Your best bet is to contact the companies doing desert safaris as they will do overnight trips too. If you google desert safari+Dubai, you will vet an extensive list. Even if you did have the gear, you should never go out into the desert with just one vehicle.


----------



## bhatiaic (Dec 20, 2011)

Izzy77 said:


> I am looking for some guidance or tips on desert camps in the UAE. Hubbies pasport is hold up in the visa process so Oman is out of the question.
> 
> We have a guest this weekend and he wants to do a stayover in the desert. Since we just moved here we dont have any camping gear and we are looking for something thats already there. I checked with the once in the Time Out this week but they are (suprise suprise) all full.
> 
> Any tips, ideas welcome!


I am also planning a night camping in desert/beach with my family for this weekend and while doing search came across some locations which include Jebel Ali Beach (permission required from Dubai municipality), Hatta, Liwa, on Dahed road, after sharjah. You may check careefour for camping gear, if you want high end check out adventure HQ on SZR. dubizzle would also show some results under sports equipment section under classifieds.


----------



## bhatiaic (Dec 20, 2011)

bhatiaic said:


> I am also planning a night camping in desert/beach with my family for this weekend and while doing search came across some locations which include Jebel Ali Beach (permission required from Dubai municipality), Hatta, Liwa, on Dahed road, after sharjah. You may check careefour for camping gear, if you want high end check out adventure HQ on SZR. dubizzle would also show some results under sports equipment section under classifieds.

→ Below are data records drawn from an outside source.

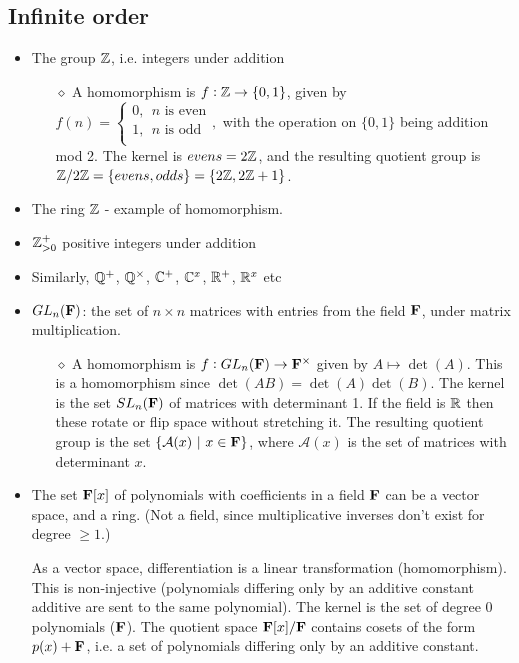 \subsection{Infinite order}

\begin{itemize}
\item The group $\mathbb{Z}$, i.e. integers under addition
  \begin{itemize}
  \item[$\diamond$] A homomorphism is $f:\mathbb{Z} \to \{0, 1\}$, given by $f(n) =
    \begin{cases}
      0, ~~\text{$n$ is even}\\
      1, ~~\text{$n$ is odd}\\
    \end{cases},$ with the operation on $\{0, 1\}$ being addition mod 2. The kernel is
    $evens = 2\mathbb{Z}$, and the resulting quotient group is
    $\mathbb{Z}/2\mathbb{Z} = \{evens, odds\} = \{2\mathbb{Z}, 2\mathbb{Z} + 1\}$.
  \end{itemize}

\item The ring $\mathbb{Z}$ - example of homomorphism.
\item $\mathbb{Z}_{>0}^+$ positive integers under addition

\item Similarly, $\mathbb{Q}^+$, $\mathbb{Q}^\times$, $\mathbb{C}^+$, $\mathbb{C}^x$, $\mathbb{R}^+$, $\mathbb{R}^x$ etc

\item $GL_n(\mathbf{F})$: the set of $n \times n$ matrices with entries from the field $\mathbf{F}$, under matrix
  multiplication.
  \begin{itemize}
  \item[$\diamond$] A homomorphism is $f:GL_n(\mathbf{F}) \to \mathbf{F}^\times$ given by $A \mapsto \det(A)$. This
    is a homomorphism since $\det(AB) = \det(A) \det(B)$. The kernel is the set $SL_n(\mathbf{F})$ of
    matrices with determinant 1. If the field is $\mathbb{R}$ then these rotate or flip space without
    stretching it. The resulting quotient group is the set $\{\mathcal{A}(x) ~|~ x \in \mathbf{F}\}$, where
    $\mathcal{A}(x)$ is the set of matrices with determinant $x$.
  \end{itemize}

\item The set $\mathbf{F}[x]$ of polynomials with coefficients in a field $\mathbf{F}$ can be a vector space, and a
  ring. (Not a field, since multiplicative inverses don't exist for degree $\geq 1$.)

  As a vector space, differentiation is a linear transformation (homomorphism). This is
  non-injective (polynomials differing only by an additive constant additive are sent to the same
  polynomial). The kernel is the set of degree 0 polynomials ($\mathbf{F}$). The quotient space $\mathbf{F}[x]/\mathbf{F}$
  contains cosets of the form $p(x) + \mathbf{F}$, i.e. a set of polynomials differing only by an additive
  constant.


\end{itemize}
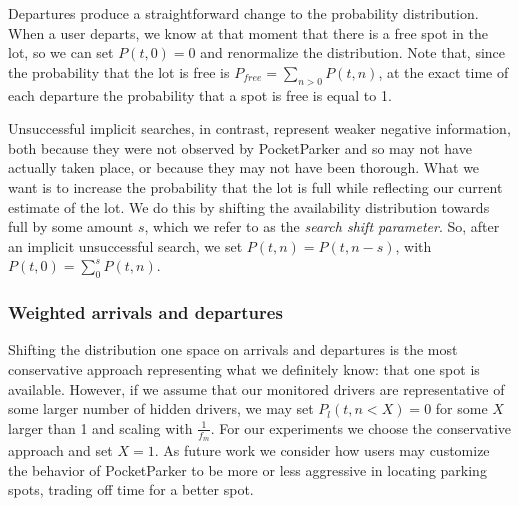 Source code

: Departures produce a straightforward change to the probability distribution.
When a user departs, we know at that moment that there is a free spot in the
lot, so we can set $P(t, 0) = 0$ and renormalize the distribution. Note that,
since the probability that the lot is free is $P_{free} = \sum_{n > 0} P(t,
n)$, at the exact time of each departure the probability that a spot is free
is equal to 1. 

Unsuccessful implicit searches, in contrast, represent weaker negative
information, both because they were not observed by PocketParker and so may
not have actually taken place, or because they may not have been thorough.
What we want is to increase the probability that the lot is full while
reflecting our current estimate of the lot. We do this by shifting the
availability distribution towards full by some amount $s$, which we refer to
as the \textit{search shift parameter}. So, after an implicit unsuccessful
search, we set $P(t, n) = P(t, n - s)$, with $P(t, 0) = \sum_0^s P(t, n)$.

\subsubsection{Weighted arrivals and departures}

Shifting the distribution one space on arrivals and departures is the most
conservative approach representing what we definitely know: that one spot is
available. However, if we assume that our monitored drivers are
representative of some larger number of hidden drivers, we may set $P_l(t, n
< X) = 0$ for some $X$ larger than 1 and scaling with $\frac{1}{f_m}$. For
our experiments we choose the conservative approach and set $X = 1$. As
future work we consider how users may customize the behavior of PocketParker
to be more or less aggressive in locating parking spots, trading off time for
a better spot.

we did desert night camping at a spot near Margham and it was good exp, though we were under prepared for the cold night. we didn't venture very deep and stayed near other campers at a decent distance to ensure privacy yet at the same time ensuring we don't get lost as we had gone with just one vehicle.


----------



## ReggieDXB007 (Mar 10, 2011)

Izzy77 said:


> I am looking for some guidance or tips on desert camps in the UAE. Hubbies pasport is hold up in the visa process so Oman is out of the question.
> 
> We have a guest this weekend and he wants to do a stayover in the desert. Since we just moved here we dont have any camping gear and we are looking for something thats already there. I checked with the once in the Time Out this week but they are (suprise suprise) all full.
> 
> Any tips, ideas welcome!


Just reinforcing what everyone else has commented to here - I note that Adventure HQ at Times Square advertise they hire camping equipment, although I've never tried them. ACE also have a hire section at their DFC store however I think that is for their heavy duty stuff so probably not what you want.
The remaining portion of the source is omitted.